“The emergence of trees 350 million years ago made the planet inhabitable: the destruction of trees will make it uninhabitable.” This was the ominous warning that Tony Simons, Director General of the World Agroforestry Centre (ICRAF), gave to the high-level opening session of the FAO Forests for Food Security and Nutrition conference on Monday 13 May 2013 in Rome, Italy.
But the good news is that FAO is starting to focus attention on forests as a source of food and nutrition. High level presentations at the opening session of the event, by Jose Grazianio da Silvia (Director General FAO) and David Navarro (Special Representative of the UN Secretary General for Food Security and Nutrition) emphasised this point.
Tony Simons made the case clearly for forestry and agroforestry in the main keynote event on day one. Using a visually distinctive and thought-provoking presentation, he made five key opening statements.
Perspective and timeframe is important Forests have been around for hundreds of million of years but farming just 10 000. A particularly striking slide overlapped childhood mortality and soil degradation The message was stark: "If you have degraded soil, your children die.”
The landscape approach was emphasised, with reference to the FAOMICCA project, which uses geospatial tools to better understand soil degradation. “And we need these better soil maps” added Simons.
Natural capital is at risk. Negative externalities cost more than agriculture's GDP. So the economics of carbon needs to change.

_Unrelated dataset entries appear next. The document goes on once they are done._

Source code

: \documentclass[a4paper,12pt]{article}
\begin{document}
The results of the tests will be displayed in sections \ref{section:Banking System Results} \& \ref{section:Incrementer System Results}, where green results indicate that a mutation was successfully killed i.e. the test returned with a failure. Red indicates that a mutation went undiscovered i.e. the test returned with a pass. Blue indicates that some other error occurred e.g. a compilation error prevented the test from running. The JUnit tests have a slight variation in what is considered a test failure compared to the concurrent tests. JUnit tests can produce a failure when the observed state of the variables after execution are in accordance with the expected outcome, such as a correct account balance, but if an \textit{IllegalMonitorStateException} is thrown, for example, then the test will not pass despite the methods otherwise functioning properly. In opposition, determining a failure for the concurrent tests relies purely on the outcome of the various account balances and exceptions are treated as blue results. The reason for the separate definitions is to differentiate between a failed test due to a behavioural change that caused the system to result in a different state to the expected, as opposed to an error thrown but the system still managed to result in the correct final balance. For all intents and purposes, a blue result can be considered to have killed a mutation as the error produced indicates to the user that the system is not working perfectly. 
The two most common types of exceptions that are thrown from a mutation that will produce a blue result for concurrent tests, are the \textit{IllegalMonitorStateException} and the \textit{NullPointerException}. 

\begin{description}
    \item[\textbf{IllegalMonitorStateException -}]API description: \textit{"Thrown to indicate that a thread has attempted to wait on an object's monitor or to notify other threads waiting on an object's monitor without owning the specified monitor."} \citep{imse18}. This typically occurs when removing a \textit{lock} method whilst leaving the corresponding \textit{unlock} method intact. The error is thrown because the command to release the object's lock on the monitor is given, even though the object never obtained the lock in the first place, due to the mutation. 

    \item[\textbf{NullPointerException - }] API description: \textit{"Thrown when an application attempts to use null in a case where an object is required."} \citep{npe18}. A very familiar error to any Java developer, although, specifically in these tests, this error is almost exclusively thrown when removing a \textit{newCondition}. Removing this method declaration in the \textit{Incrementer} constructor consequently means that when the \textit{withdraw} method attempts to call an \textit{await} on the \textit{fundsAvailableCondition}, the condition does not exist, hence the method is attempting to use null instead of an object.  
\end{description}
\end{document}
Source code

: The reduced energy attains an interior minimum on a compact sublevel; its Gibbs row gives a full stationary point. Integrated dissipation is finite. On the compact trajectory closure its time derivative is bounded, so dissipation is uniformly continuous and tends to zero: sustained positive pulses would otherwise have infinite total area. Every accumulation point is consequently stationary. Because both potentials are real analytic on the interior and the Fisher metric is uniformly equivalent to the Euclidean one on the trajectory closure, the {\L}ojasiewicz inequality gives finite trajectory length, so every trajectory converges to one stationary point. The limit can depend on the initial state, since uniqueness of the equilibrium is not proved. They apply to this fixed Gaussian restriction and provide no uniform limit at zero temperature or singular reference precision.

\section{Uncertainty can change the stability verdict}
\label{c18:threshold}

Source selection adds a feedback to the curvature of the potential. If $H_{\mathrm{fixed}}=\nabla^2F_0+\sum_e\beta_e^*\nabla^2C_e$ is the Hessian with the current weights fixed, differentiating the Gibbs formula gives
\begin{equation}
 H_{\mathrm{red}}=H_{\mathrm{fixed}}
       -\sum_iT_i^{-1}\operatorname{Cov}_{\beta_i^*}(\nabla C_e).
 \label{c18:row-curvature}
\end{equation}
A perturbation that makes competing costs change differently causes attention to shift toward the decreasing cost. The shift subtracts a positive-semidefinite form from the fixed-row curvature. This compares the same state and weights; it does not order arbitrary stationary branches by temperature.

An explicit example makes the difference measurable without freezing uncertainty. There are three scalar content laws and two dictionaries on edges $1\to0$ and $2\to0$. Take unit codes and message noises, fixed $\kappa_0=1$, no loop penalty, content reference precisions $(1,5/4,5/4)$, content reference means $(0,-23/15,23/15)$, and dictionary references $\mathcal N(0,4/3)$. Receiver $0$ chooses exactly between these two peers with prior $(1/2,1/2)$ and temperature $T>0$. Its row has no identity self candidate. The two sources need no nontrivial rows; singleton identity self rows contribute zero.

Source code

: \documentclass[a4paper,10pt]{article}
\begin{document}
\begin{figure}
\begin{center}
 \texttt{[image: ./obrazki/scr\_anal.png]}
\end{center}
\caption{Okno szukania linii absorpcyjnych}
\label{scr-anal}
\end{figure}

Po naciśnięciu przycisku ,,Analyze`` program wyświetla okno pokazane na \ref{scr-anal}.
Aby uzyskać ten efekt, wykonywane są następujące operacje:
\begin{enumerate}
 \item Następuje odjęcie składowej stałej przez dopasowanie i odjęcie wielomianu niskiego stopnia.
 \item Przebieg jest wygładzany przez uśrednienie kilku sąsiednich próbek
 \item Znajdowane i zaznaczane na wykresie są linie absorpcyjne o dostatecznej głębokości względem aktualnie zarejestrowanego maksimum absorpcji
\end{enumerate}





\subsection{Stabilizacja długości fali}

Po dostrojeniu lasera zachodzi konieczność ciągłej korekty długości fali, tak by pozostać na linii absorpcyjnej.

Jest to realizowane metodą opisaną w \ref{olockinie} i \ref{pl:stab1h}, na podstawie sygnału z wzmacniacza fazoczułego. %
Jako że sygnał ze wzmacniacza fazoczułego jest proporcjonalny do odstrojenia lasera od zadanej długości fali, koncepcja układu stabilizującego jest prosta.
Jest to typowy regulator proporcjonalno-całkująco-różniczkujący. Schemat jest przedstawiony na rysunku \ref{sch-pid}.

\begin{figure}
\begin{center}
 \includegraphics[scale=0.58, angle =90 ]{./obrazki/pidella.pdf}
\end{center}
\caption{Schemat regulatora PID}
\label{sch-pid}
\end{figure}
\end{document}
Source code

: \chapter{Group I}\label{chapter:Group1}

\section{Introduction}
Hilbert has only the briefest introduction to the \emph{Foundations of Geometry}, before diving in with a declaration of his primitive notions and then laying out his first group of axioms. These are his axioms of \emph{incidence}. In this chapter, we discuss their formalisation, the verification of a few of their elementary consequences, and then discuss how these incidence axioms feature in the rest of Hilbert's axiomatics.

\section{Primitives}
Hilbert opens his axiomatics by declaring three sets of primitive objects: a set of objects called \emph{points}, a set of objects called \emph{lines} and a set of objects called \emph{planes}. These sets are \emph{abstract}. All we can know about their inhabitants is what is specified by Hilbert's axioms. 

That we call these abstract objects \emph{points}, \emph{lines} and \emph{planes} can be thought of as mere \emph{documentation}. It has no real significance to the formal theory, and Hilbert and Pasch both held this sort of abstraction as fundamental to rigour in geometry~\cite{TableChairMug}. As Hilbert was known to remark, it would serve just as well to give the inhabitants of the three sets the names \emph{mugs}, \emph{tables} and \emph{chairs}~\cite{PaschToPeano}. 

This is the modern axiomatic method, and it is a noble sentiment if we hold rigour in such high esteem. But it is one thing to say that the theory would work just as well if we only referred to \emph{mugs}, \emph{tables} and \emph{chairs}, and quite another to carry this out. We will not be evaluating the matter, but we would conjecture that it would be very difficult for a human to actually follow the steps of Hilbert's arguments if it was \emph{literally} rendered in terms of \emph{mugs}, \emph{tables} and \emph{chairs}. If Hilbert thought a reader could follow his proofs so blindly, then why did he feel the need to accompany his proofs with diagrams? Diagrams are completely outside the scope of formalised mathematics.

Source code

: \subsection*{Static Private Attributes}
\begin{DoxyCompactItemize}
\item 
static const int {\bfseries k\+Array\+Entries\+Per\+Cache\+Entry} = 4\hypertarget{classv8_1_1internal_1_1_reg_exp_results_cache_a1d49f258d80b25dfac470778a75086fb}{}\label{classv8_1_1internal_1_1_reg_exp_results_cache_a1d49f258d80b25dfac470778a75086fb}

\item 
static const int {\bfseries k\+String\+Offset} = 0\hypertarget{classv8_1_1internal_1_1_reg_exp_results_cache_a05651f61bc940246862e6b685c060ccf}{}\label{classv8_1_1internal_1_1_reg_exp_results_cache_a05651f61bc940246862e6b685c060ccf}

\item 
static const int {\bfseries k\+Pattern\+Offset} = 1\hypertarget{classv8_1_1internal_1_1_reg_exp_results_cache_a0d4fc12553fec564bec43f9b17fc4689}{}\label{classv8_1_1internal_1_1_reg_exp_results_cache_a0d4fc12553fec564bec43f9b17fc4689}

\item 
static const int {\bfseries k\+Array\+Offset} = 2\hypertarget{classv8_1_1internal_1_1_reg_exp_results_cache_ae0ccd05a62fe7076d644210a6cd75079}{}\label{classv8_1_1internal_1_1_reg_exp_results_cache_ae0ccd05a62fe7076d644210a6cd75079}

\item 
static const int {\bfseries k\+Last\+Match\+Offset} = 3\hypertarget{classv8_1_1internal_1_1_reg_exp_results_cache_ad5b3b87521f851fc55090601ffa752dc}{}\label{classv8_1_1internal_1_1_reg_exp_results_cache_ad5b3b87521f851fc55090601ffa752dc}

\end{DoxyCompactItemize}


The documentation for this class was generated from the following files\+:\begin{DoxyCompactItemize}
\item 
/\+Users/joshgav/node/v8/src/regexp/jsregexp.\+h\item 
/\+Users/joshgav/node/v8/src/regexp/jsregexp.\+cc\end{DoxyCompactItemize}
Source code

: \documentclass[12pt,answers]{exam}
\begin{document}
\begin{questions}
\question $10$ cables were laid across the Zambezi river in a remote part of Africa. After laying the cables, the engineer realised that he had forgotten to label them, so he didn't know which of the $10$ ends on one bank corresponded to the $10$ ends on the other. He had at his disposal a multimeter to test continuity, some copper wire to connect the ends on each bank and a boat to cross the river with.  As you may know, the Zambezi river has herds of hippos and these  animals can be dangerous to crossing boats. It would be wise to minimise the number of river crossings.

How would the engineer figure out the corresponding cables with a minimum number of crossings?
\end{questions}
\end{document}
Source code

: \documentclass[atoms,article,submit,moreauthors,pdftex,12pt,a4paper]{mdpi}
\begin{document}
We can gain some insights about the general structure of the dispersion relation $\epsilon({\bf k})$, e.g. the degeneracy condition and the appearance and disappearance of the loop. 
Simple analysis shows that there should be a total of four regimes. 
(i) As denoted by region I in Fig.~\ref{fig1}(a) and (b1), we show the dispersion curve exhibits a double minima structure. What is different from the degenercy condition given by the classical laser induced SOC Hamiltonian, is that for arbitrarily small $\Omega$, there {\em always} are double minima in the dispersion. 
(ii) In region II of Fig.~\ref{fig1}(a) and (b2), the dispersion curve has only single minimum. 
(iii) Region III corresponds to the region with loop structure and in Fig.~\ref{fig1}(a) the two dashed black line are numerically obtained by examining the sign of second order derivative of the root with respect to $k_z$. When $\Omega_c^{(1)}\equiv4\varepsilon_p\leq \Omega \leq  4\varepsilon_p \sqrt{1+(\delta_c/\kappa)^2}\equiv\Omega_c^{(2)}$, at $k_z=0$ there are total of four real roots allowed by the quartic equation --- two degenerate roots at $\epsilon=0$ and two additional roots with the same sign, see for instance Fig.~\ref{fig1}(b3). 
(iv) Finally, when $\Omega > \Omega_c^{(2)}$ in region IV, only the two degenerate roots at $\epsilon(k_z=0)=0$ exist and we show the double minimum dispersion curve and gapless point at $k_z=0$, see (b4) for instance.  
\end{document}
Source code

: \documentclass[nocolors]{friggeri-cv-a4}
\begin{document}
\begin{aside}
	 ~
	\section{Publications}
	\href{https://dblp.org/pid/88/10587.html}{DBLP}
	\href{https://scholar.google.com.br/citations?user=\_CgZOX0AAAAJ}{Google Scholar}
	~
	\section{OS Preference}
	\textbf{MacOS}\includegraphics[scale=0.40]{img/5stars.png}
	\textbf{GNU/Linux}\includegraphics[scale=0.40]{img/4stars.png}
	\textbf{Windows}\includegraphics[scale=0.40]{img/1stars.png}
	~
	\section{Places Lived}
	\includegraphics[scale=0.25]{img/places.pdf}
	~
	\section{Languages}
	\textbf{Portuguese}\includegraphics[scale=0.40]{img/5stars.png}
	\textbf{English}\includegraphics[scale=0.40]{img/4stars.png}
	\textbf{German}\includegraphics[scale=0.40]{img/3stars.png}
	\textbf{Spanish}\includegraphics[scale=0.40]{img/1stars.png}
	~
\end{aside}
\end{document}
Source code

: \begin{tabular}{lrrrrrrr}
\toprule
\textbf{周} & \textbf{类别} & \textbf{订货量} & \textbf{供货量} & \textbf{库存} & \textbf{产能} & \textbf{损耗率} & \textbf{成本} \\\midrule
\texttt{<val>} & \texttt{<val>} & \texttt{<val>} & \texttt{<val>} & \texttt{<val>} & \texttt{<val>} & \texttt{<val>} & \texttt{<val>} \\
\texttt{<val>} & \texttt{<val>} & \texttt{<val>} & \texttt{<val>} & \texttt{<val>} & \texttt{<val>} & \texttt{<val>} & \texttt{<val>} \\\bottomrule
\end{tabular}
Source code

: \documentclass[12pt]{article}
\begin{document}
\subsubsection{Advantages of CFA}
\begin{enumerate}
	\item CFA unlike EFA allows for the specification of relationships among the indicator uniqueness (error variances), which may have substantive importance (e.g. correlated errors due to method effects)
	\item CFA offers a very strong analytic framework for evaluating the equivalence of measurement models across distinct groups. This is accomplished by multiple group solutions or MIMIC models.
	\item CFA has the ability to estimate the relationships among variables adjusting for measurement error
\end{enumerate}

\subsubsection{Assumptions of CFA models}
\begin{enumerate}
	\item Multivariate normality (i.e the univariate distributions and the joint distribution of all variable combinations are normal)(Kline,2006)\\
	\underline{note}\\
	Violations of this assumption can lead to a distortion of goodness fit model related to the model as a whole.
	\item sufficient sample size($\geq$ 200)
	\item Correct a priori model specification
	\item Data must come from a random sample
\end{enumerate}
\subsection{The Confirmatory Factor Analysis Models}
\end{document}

High environmental and social considerations need to be added to our understanding of value. As an example, Simons outlined the positives of the West African experience, where in the Sahel, 5 million hectares of mostly nitrogen-fixing trees have been planted.
Nutrition is key also: more nutritious cultivars and hardier varieties can and should be developed, fruit trees can play a much greater role in providing food and vitamins, while traditional trees like the baobab have much to offer in terms of nutrition.
In concluding, Simons emphasised the need to develop food security indicators; build awareness; seek long-term investments; improve tenure; integrate research and government priorities, and promote diversity of use.
Questions from the floor brought up issues of the old food paradigm: it used to be about better cereal seeds and more fertilizers, but the need for more dimensions has emerged. As has the need to really consider externalities. “Trees,” Simons concluded, “are an intergenerational gift, but one that requires all the stakeholders to step up and make investments.”